JEFFERSON PROVING GROUNDS was a brand-new state-of-the-art facility situated near the banks of the Ohio River. It was designed for the testing of conventional iron bombs, rockets, fire bombs, and howitzer shells—heavy ordnance that was fired from big guns or dropped from aircraft. A one-hundred-square-mile reservation, the base employed about 950 civilians from the neighboring towns and transferees from Aberdeen Testing Grounds in Maryland. Fifty ordnance officers and enlisted men ran the firing and drop ranges. The ordnance officers were all reserve officers who had been commissioned during the 1920s and 1930s. The captain in charge of the airborne testing was recall reserve. He was about forty-five years old and had served in the army air corps during World War I. He was a fine fellow, but, to put it politely, he was out of touch with the advances in aircraft, not unlike most of the army in 1942. He would be replaced by Major John Waugh, who was a career pilot officer.

Jefferson was under the overall command of Colonel Cabell, a West Pointer from a distinguished military family. He had supervised the construction of every detail of the proving grounds. As part of the general buildup of the military, the army had purchased the land in this area long before Pearl Harbor, and Colonel Cabell had been directed to build a modern facility to supplement the famous Aberdeen Testing Grounds. The newest and best equipment and the latest safety features were incorporated into every detail of the reservation.

Because the army had bought not only the land but everything that stood on it, there were several beautiful houses scattered about the base. Colonel Cabell selected thirty of the more outstanding homes and moved them to a part of the reservation that would become the residence area for its officers. He laid out the houses in a horseshoe design and created a perfectly manicured neighborhood that could have rivaled any exclusive neighborhood in the country.

This was a comfortable place to be. Five other officers and I shared one of these homes. Our accommodations were vastly different from the conditions most of our friends and classmates were experiencing. But as a second lieutenant, I had no choice of assignment. In fact, I was glad to have an assignment that meant I could do my part for the war effort. Someone had decided this was where I belonged.

Bob Van Dusen, of Rochester, New York, my classmate from Advanced Training, and I were the only test pilots at Jefferson. This meant we were about to get a lot of flight time in advanced aircraft—B-24s, B-25s, A-20 bombers, and P-47 fighters, and Major Waugh left it mostly up to us to run the tests. His only command was, “So you boys know what you’re doing?” We assured him we did and went on our way.

The procedure for testing was simple. Random samples of munitions were taken from the production lines at the factories by government inspectors and were shipped to us. Civilian technicians assigned to the proving grounds or representatives from the manufacturers briefed us about the specifications and characteristics of what we’d be testing. The samples were then loaded into the appropriate aircraft or racked under the wings, depending on the nature of the ordnance. The civilian technicians would proceed to the observation area adjoining the drop range. Bob or I took up the load and dropped or fired it as briefed.

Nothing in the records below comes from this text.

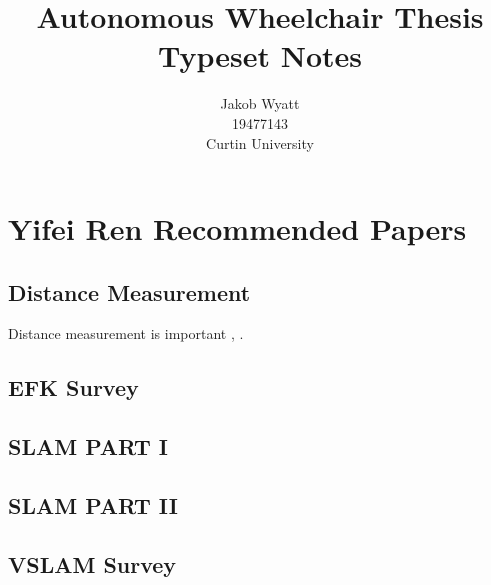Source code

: \documentclass{article}
\title{Autonomous Wheelchair Thesis\\Typeset Notes}
\author{Jakob Wyatt\\19477143\\Curtin University}
\begin{document}
\maketitle
\pagebreak
\section{Yifei Ren Recommended Papers}
\subsection{Distance Measurement}
Distance measurement is important \cite{tomari_enhancing_2014}, \cite{distance_measurement}.

\subsection{EFK Survey}
\subsection{SLAM PART I}
\subsection{SLAM PART II}
\subsection{VSLAM Survey}

\pagebreak
\printbibliography
\end{document}
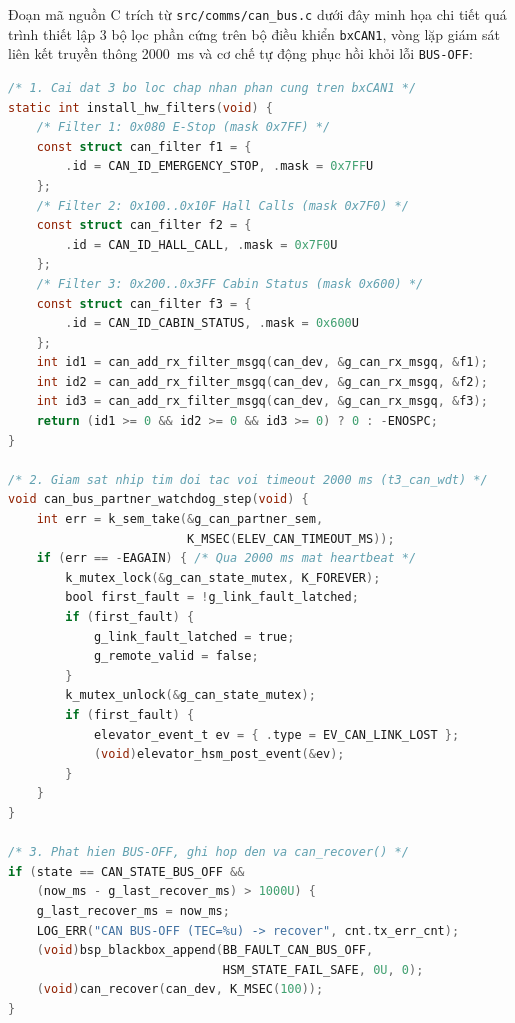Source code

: \pagebreak
Đoạn mã nguồn C trích từ \texttt{src/comms/can\_bus.c} dưới đây minh họa chi tiết quá trình thiết lập 3 bộ lọc phần cứng trên bộ điều khiển \texttt{bxCAN1}, vòng lặp giám sát liên kết truyền thông 2000~ms và cơ chế tự động phục hồi khỏi lỗi \texttt{BUS-OFF}:

\begin{lstlisting}[language=C, caption={Cấu hình 3 bộ lọc phần cứng (can\_bus.c) và giám sát liên kết CAN 2000~ms (t3\_can\_wdt)}]
/* 1. Cai dat 3 bo loc chap nhan phan cung tren bxCAN1 */
static int install_hw_filters(void) {
    /* Filter 1: 0x080 E-Stop (mask 0x7FF) */
    const struct can_filter f1 = {
        .id = CAN_ID_EMERGENCY_STOP, .mask = 0x7FFU
    };
    /* Filter 2: 0x100..0x10F Hall Calls (mask 0x7F0) */
    const struct can_filter f2 = {
        .id = CAN_ID_HALL_CALL, .mask = 0x7F0U
    };
    /* Filter 3: 0x200..0x3FF Cabin Status (mask 0x600) */
    const struct can_filter f3 = {
        .id = CAN_ID_CABIN_STATUS, .mask = 0x600U
    };
    int id1 = can_add_rx_filter_msgq(can_dev, &g_can_rx_msgq, &f1);
    int id2 = can_add_rx_filter_msgq(can_dev, &g_can_rx_msgq, &f2);
    int id3 = can_add_rx_filter_msgq(can_dev, &g_can_rx_msgq, &f3);
    return (id1 >= 0 && id2 >= 0 && id3 >= 0) ? 0 : -ENOSPC;
}

/* 2. Giam sat nhip tim doi tac voi timeout 2000 ms (t3_can_wdt) */
void can_bus_partner_watchdog_step(void) {
    int err = k_sem_take(&g_can_partner_sem,
                         K_MSEC(ELEV_CAN_TIMEOUT_MS));
    if (err == -EAGAIN) { /* Qua 2000 ms mat heartbeat */
        k_mutex_lock(&g_can_state_mutex, K_FOREVER);
        bool first_fault = !g_link_fault_latched;
        if (first_fault) {
            g_link_fault_latched = true;
            g_remote_valid = false;
        }
        k_mutex_unlock(&g_can_state_mutex);
        if (first_fault) {
            elevator_event_t ev = { .type = EV_CAN_LINK_LOST };
            (void)elevator_hsm_post_event(&ev);
        }
    }
}

/* 3. Phat hien BUS-OFF, ghi hop den va can_recover() */
if (state == CAN_STATE_BUS_OFF &&
    (now_ms - g_last_recover_ms) > 1000U) {
    g_last_recover_ms = now_ms;
    LOG_ERR("CAN BUS-OFF (TEC=%u) -> recover", cnt.tx_err_cnt);
    (void)bsp_blackbox_append(BB_FAULT_CAN_BUS_OFF,
                              HSM_STATE_FAIL_SAFE, 0U, 0);
    (void)can_recover(can_dev, K_MSEC(100));
}
\end{lstlisting}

The flight testing ensured proof of function of ordnance already extensively tested prior to full-scale production. Our job was to demonstrate that, straight off a mass-production line, the ordnance would perform as intended, detonate when expected, and produce a blast yield within specification. Of special concern was premature detonation in or under the aircraft, which might signal a design or manufacturing defect. Fortunately, that never happened at the proving grounds while I was there.

Given our rigorous and thorough testing of every type of bomb that might be used by an American pilot, it would have been incomprehensible to me in 1942 that in three and a half years, on an island in the Pacific, I would take off in an airplane carrying the largest bomb ever dropped in a free fall by the United States military that had never once been tested from an airplane prior to its planned detonation.

When we weren’t testing ordnance, I would take every opportunity to get into an airplane and just fly. For a pilot there are two states of being—when he’s flying and when he’s not. In the air, all things are possible. There’s a sense of invincibility. You seem at times to be free of the laws of gravity. You live to challenge yourself and take your machine to the limit. This may appear reckless to the uninitiated. And it is reckless to be careless, or to make mistakes because of a lapse in judgment. But it is not reckless to push the envelope in a calculated way. Like an artist, a pilot not only uses the necessary physical and mental skills for his craft, he is also driven by intuition.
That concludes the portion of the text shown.